--- START ---

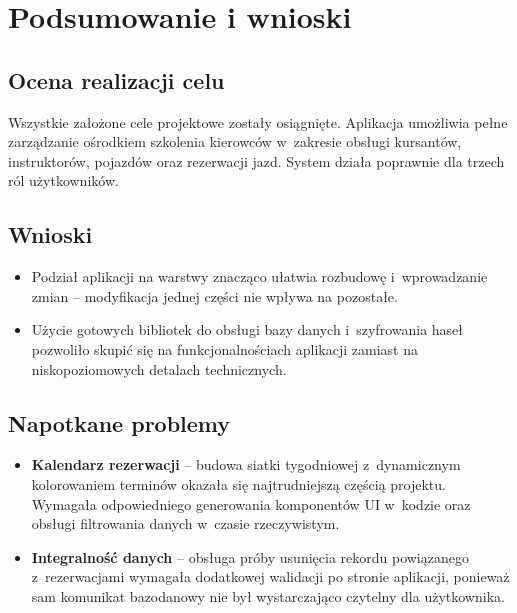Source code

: \chapter{Podsumowanie i wnioski}
\label{ch:podsumowanie}

\section{Ocena realizacji celu}

Wszystkie za\l{}o\.{z}one cele projektowe zosta\l{}y osi\k{a}gni\k{e}te.
Aplikacja umo\.{z}liwia pe\l{}ne zarz\k{a}dzanie o\'{s}rodkiem szkolenia
kierowc\'{o}w w~zakresie obs\l{}ugi kursant\'{o}w, instruktor\'{o}w,
pojazd\'{o}w oraz rezerwacji jazd. System dzia\l{}a poprawnie dla trzech r\'{o}l
u\.{z}ytkownik\'{o}w.

\section{Wnioski}

\begin{itemize}
  \item Podzia\l{} aplikacji na warstwy znacz\k{a}co u\l{}atwia rozbudow\k{e}
        i~wprowadzanie zmian -- modyfikacja jednej cz\k{e}\'{s}ci nie wp\l{}ywa
        na pozosta\l{}e.
  \item U\.{z}ycie gotowych bibliotek do obs\l{}ugi bazy danych i~szyfrowania hase\l{}
        pozwoli\l{}o skupi\'{c} si\k{e} na funkcjonalno\'{s}ciach aplikacji zamiast
        na niskopoziomowych detalach technicznych.
\end{itemize}

\section{Napotkane problemy}

\begin{itemize}
  \item \textbf{Kalendarz rezerwacji} -- budowa siatki tygodniowej z~dynamicznym
        kolorowaniem termin\'{o}w okaza\l{}a si\k{e} najtrudniejsz\k{a} cz\k{e}\'{s}ci\k{a}
        projektu. Wymaga\l{}a odpowiedniego generowania komponent\'{o}w UI w~kodzie
        oraz obs\l{}ugi filtrowania danych w~czasie rzeczywistym.
  \item \textbf{Integralno\'{s}\'{c} danych} -- obs\l{}uga pr\'{o}by usuni\k{e}cia
        rekordu powi\k{a}zanego z~rezerwacjami wymaga\l{}a dodatkowej walidacji
        po stronie aplikacji, poniewa\.{z} sam komunikat bazodanowy nie by\l{}
        wystarczaj\k{a}co czytelny dla u\.{z}ytkownika.
\end{itemize}

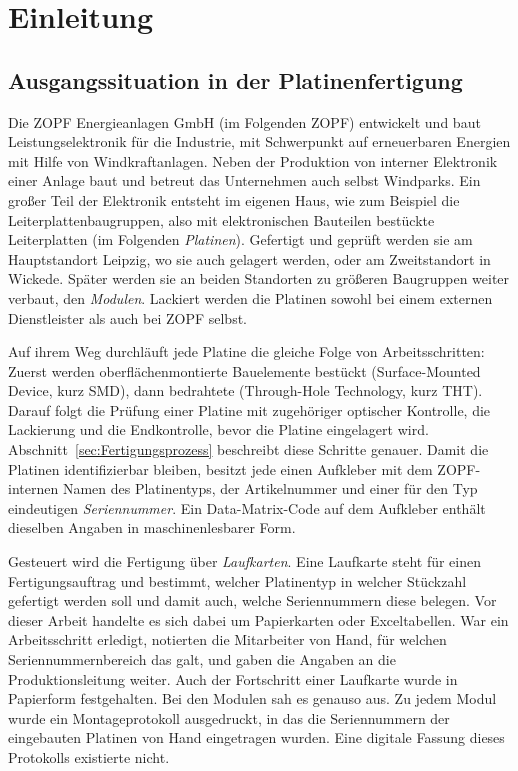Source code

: \newcommand{\geplant}[1]{\textit{Geplanter Inhalt: #1}}

\chapter{Einleitung}
\label{sec:Einleitung}

\section{Ausgangssituation in der Platinenfertigung}
\label{sec:Ausgangssituation}
Die ZOPF Energieanlagen GmbH (im Folgenden ZOPF) entwickelt und baut
Leistungselektronik für die Industrie, mit Schwerpunkt auf erneuerbaren
Energien mit Hilfe von Windkraftanlagen. Neben der Produktion von interner Elektronik einer Anlage
baut und betreut das Unternehmen auch selbst Windparks.
Ein großer Teil der Elektronik entsteht im eigenen Haus, wie zum Beispiel die
Leiterplattenbaugruppen, also mit elektronischen Bauteilen bestückte
Leiterplatten (im Folgenden \emph{Platinen}). Gefertigt und
geprüft werden sie am Hauptstandort Leipzig, wo sie auch gelagert werden, oder am
Zweitstandort in Wickede. Später werden sie an beiden Standorten zu größeren Baugruppen
weiter verbaut, den \emph{Modulen}. Lackiert werden die Platinen sowohl bei einem externen Dienstleister
als auch bei ZOPF selbst.

Auf ihrem Weg durchläuft jede Platine die gleiche Folge von Arbeitsschritten:
Zuerst werden oberflächenmontierte Bauelemente bestückt (Surface-Mounted Device,
kurz SMD), dann bedrahtete (Through-Hole Technology, kurz THT). Darauf folgt die
Prüfung einer Platine mit zugehöriger optischer Kontrolle, die Lackierung und die Endkontrolle, bevor die
Platine eingelagert wird. Abschnitt~\ref{sec:Fertigungsprozess} beschreibt diese
Schritte genauer. Damit die Platinen identifizierbar bleiben, besitzt jede
einen Aufkleber mit dem ZOPF-internen Namen des Platinentyps, der
Artikelnummer und einer für den Typ eindeutigen \emph{Seriennummer}.
Ein Data-Matrix-Code auf dem Aufkleber enthält dieselben Angaben in maschinenlesbarer Form.

Gesteuert wird die Fertigung über \emph{Laufkarten}. Eine Laufkarte steht für
einen Fertigungsauftrag und bestimmt, welcher Platinentyp in welcher Stückzahl gefertigt werden soll und damit auch, welche Seriennummern diese belegen.
Vor dieser Arbeit handelte es sich dabei um Papierkarten oder Exceltabellen.
War ein Arbeitsschritt erledigt, notierten die Mitarbeiter von Hand, für welchen
Seriennummernbereich das galt, und gaben die Angaben an die Produktionsleitung
weiter. Auch der Fortschritt einer Laufkarte wurde in Papierform
festgehalten. Bei den Modulen sah es genauso aus. Zu jedem Modul wurde ein
Montageprotokoll ausgedruckt, in das die Seriennummern der eingebauten Platinen
von Hand eingetragen wurden. Eine digitale Fassung dieses Protokolls existierte nicht.

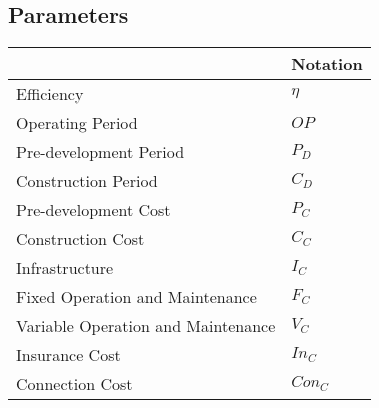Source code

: \subsection{Parameters}

\begin{table}[]
	\begin{tabular}{|l|l|}
		\hline
		\textbf{} & \textbf{Notation} \\ \hline
		Efficiency & $\eta$ \\ \hline
		Operating Period & $OP$ \\ \hline
		Pre-development Period & $P_D$ \\ \hline
		Construction Period & $C_D$ \\ \hline
		Pre-development Cost & $P_C$ \\ \hline
		Construction Cost & $C_C$ \\ \hline
		Infrastructure & $I_C$ \\ \hline
		Fixed Operation and Maintenance & $F_C$ \\ \hline
		Variable Operation and Maintenance & $V_C$ \\ \hline
		Insurance Cost & $In_C$ \\ \hline
		Connection Cost & $Con_C$ \\ \hline
	\end{tabular}
\end{table}



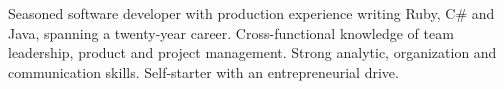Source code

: 

\begin{cvparagraph}

Seasoned software developer with production experience writing Ruby, C\# and Java, 
spanning a twenty-year career. Cross-functional knowledge of team leadership, product and
project management. Strong analytic, organization and communication skills. Self-starter
with an entrepreneurial drive.
\end{cvparagraph}

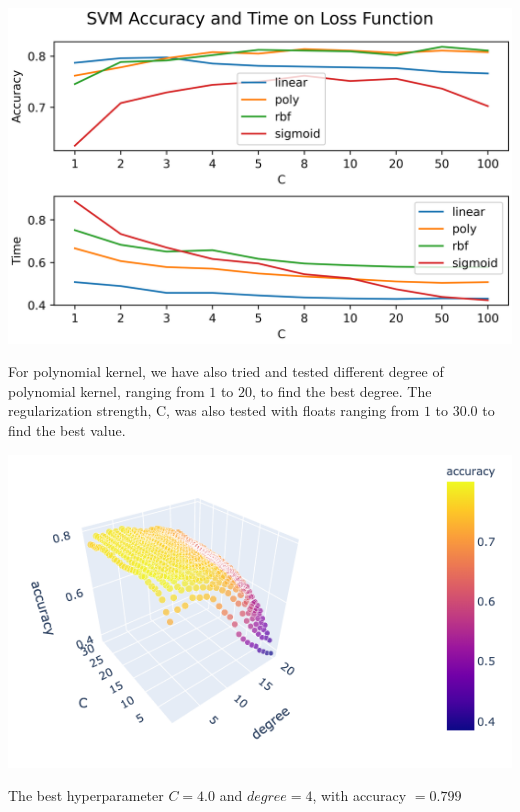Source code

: \documentclass[11.5pt]{article}
\begin{document}
\begin{enumerate}
\begin{itemize}
\begin{enumerate}
                \includegraphics[width=0.75\linewidth]{images/svm_kernel.png}

                For polynomial kernel, we have also tried and tested different degree of polynomial kernel, ranging from $1$ to $20$, to find the best degree.
                The regularization strength, C, was also tested with floats ranging from $1$ to $30.0$ to find the best value.

                \includegraphics[width=0.75\linewidth]{images/svm_c_degree.png}

                The best hyperparameter $C = 4.0$ and $degree = 4$, with accuracy $= 0.799$

                \begin{figure}


\end{figure}
\end{enumerate}
\end{itemize}
\end{enumerate}
\end{document}
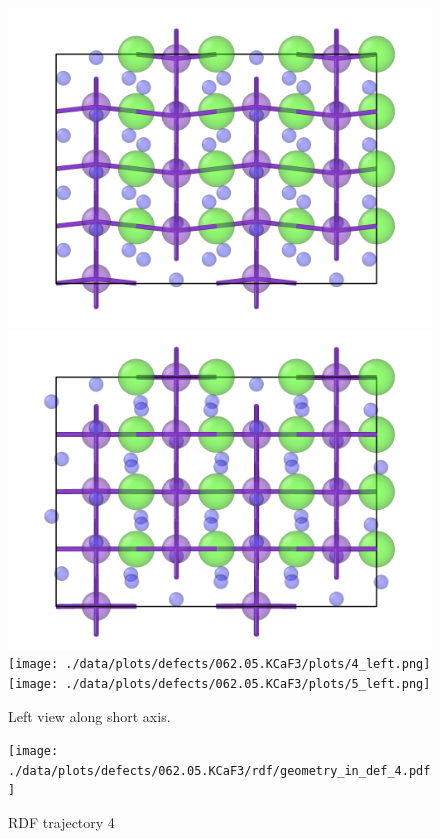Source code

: \begin{figure}
	\includegraphics[width=.5\textwidth]{./data/plots/defects/062.05.KCaF3/plots/ref_left.png} \hfill
	\includegraphics[width=.5\textwidth]{./data/plots/defects/062.05.KCaF3/plots/2_left.png} \\
	\texttt{[image: ./data/plots/defects/062.05.KCaF3/plots/4\_left.png]} \hfill
	\texttt{[image: ./data/plots/defects/062.05.KCaF3/plots/5\_left.png]}
	\caption{Left view along short axis.}
	\label{}
\end{figure}

\begin{figure}
	\texttt{[image: ./data/plots/defects/062.05.KCaF3/rdf/geometry\_in\_def\_4.pdf]}
	\caption{RDF trajectory 4}
	\label{}
\end{figure}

--- END ---

About this task →
Leaving every picture out, repeat each line of the material exactly.

Answer to the exercise →
Source code

: \chapter{Podsumowanie i wnioski}
\label{ch:podsumowanie}

\section{Ocena realizacji celu}

Wszystkie za\l{}o\.{z}one cele projektowe zosta\l{}y osi\k{a}gni\k{e}te.
Aplikacja umo\.{z}liwia pe\l{}ne zarz\k{a}dzanie o\'{s}rodkiem szkolenia
kierowc\'{o}w w~zakresie obs\l{}ugi kursant\'{o}w, instruktor\'{o}w,
pojazd\'{o}w oraz rezerwacji jazd. System dzia\l{}a poprawnie dla trzech r\'{o}l
u\.{z}ytkownik\'{o}w.

\section{Wnioski}

\begin{itemize}
  \item Podzia\l{} aplikacji na warstwy znacz\k{a}co u\l{}atwia rozbudow\k{e}
        i~wprowadzanie zmian -- modyfikacja jednej cz\k{e}\'{s}ci nie wp\l{}ywa
        na pozosta\l{}e.
  \item U\.{z}ycie gotowych bibliotek do obs\l{}ugi bazy danych i~szyfrowania hase\l{}
        pozwoli\l{}o skupi\'{c} si\k{e} na funkcjonalno\'{s}ciach aplikacji zamiast
        na niskopoziomowych detalach technicznych.
\end{itemize}

\section{Napotkane problemy}

\begin{itemize}
  \item \textbf{Kalendarz rezerwacji} -- budowa siatki tygodniowej z~dynamicznym
        kolorowaniem termin\'{o}w okaza\l{}a si\k{e} najtrudniejsz\k{a} cz\k{e}\'{s}ci\k{a}
        projektu. Wymaga\l{}a odpowiedniego generowania komponent\'{o}w UI w~kodzie
        oraz obs\l{}ugi filtrowania danych w~czasie rzeczywistym.
  \item \textbf{Integralno\'{s}\'{c} danych} -- obs\l{}uga pr\'{o}by usuni\k{e}cia
        rekordu powi\k{a}zanego z~rezerwacjami wymaga\l{}a dodatkowej walidacji
        po stronie aplikacji, poniewa\.{z} sam komunikat bazodanowy nie by\l{}
        wystarczaj\k{a}co czytelny dla u\.{z}ytkownika.
\end{itemize}

Source code

: \newcommand{\geplant}[1]{\textit{Geplanter Inhalt: #1}}

\chapter{Einleitung}
\label{sec:Einleitung}

\section{Ausgangssituation in der Platinenfertigung}
\label{sec:Ausgangssituation}
Die ZOPF Energieanlagen GmbH (im Folgenden ZOPF) entwickelt und baut
Leistungselektronik für die Industrie, mit Schwerpunkt auf erneuerbaren
Energien mit Hilfe von Windkraftanlagen. Neben der Produktion von interner Elektronik einer Anlage
baut und betreut das Unternehmen auch selbst Windparks.
Ein großer Teil der Elektronik entsteht im eigenen Haus, wie zum Beispiel die
Leiterplattenbaugruppen, also mit elektronischen Bauteilen bestückte
Leiterplatten (im Folgenden \emph{Platinen}). Gefertigt und
geprüft werden sie am Hauptstandort Leipzig, wo sie auch gelagert werden, oder am
Zweitstandort in Wickede. Später werden sie an beiden Standorten zu größeren Baugruppen
weiter verbaut, den \emph{Modulen}. Lackiert werden die Platinen sowohl bei einem externen Dienstleister
als auch bei ZOPF selbst.

Auf ihrem Weg durchläuft jede Platine die gleiche Folge von Arbeitsschritten:
Zuerst werden oberflächenmontierte Bauelemente bestückt (Surface-Mounted Device,
kurz SMD), dann bedrahtete (Through-Hole Technology, kurz THT). Darauf folgt die
Prüfung einer Platine mit zugehöriger optischer Kontrolle, die Lackierung und die Endkontrolle, bevor die
Platine eingelagert wird. Abschnitt~\ref{sec:Fertigungsprozess} beschreibt diese
Schritte genauer. Damit die Platinen identifizierbar bleiben, besitzt jede
einen Aufkleber mit dem ZOPF-internen Namen des Platinentyps, der
Artikelnummer und einer für den Typ eindeutigen \emph{Seriennummer}.
Ein Data-Matrix-Code auf dem Aufkleber enthält dieselben Angaben in maschinenlesbarer Form.

Gesteuert wird die Fertigung über \emph{Laufkarten}. Eine Laufkarte steht für
einen Fertigungsauftrag und bestimmt, welcher Platinentyp in welcher Stückzahl gefertigt werden soll und damit auch, welche Seriennummern diese belegen.
Vor dieser Arbeit handelte es sich dabei um Papierkarten oder Exceltabellen.
War ein Arbeitsschritt erledigt, notierten die Mitarbeiter von Hand, für welchen
Seriennummernbereich das galt, und gaben die Angaben an die Produktionsleitung
weiter. Auch der Fortschritt einer Laufkarte wurde in Papierform
festgehalten. Bei den Modulen sah es genauso aus. Zu jedem Modul wurde ein
Montageprotokoll ausgedruckt, in das die Seriennummern der eingebauten Platinen
von Hand eingetragen wurden. Eine digitale Fassung dieses Protokolls existierte nicht.

Source code

: \subsection{Parameters}

\begin{table}[]
	\begin{tabular}{|l|l|}
		\hline
		\textbf{} & \textbf{Notation} \\ \hline
		Efficiency & $\eta$ \\ \hline
		Operating Period & $OP$ \\ \hline
		Pre-development Period & $P_D$ \\ \hline
		Construction Period & $C_D$ \\ \hline
		Pre-development Cost & $P_C$ \\ \hline
		Construction Cost & $C_C$ \\ \hline
		Infrastructure & $I_C$ \\ \hline
		Fixed Operation and Maintenance & $F_C$ \\ \hline
		Variable Operation and Maintenance & $V_C$ \\ \hline
		Insurance Cost & $In_C$ \\ \hline
		Connection Cost & $Con_C$ \\ \hline
	\end{tabular}
\end{table}



Source code

: 

\begin{cvparagraph}

Seasoned software developer with production experience writing Ruby, C\# and Java, 
spanning a twenty-year career. Cross-functional knowledge of team leadership, product and
project management. Strong analytic, organization and communication skills. Self-starter
with an entrepreneurial drive.
\end{cvparagraph}

Source code

: \documentclass[11.5pt]{article}
\begin{document}
\begin{enumerate}
\begin{itemize}
\begin{enumerate}
                \includegraphics[width=0.75\linewidth]{images/svm_kernel.png}

                For polynomial kernel, we have also tried and tested different degree of polynomial kernel, ranging from $1$ to $20$, to find the best degree.
                The regularization strength, C, was also tested with floats ranging from $1$ to $30.0$ to find the best value.

                \includegraphics[width=0.75\linewidth]{images/svm_c_degree.png}

                The best hyperparameter $C = 4.0$ and $degree = 4$, with accuracy $= 0.799$

                \begin{figure}


\end{figure}
\end{enumerate}
\end{itemize}
\end{enumerate}
\end{document}
Source code

: \begin{figure}
	\includegraphics[width=.5\textwidth]{./data/plots/defects/062.05.KCaF3/plots/ref_left.png} \hfill
	\includegraphics[width=.5\textwidth]{./data/plots/defects/062.05.KCaF3/plots/2_left.png} \\
	\texttt{[image: ./data/plots/defects/062.05.KCaF3/plots/4\_left.png]} \hfill
	\texttt{[image: ./data/plots/defects/062.05.KCaF3/plots/5\_left.png]}
	\caption{Left view along short axis.}
	\label{}
\end{figure}

\begin{figure}
	\texttt{[image: ./data/plots/defects/062.05.KCaF3/rdf/geometry\_in\_def\_4.pdf]}
	\caption{RDF trajectory 4}
	\label{}
\end{figure}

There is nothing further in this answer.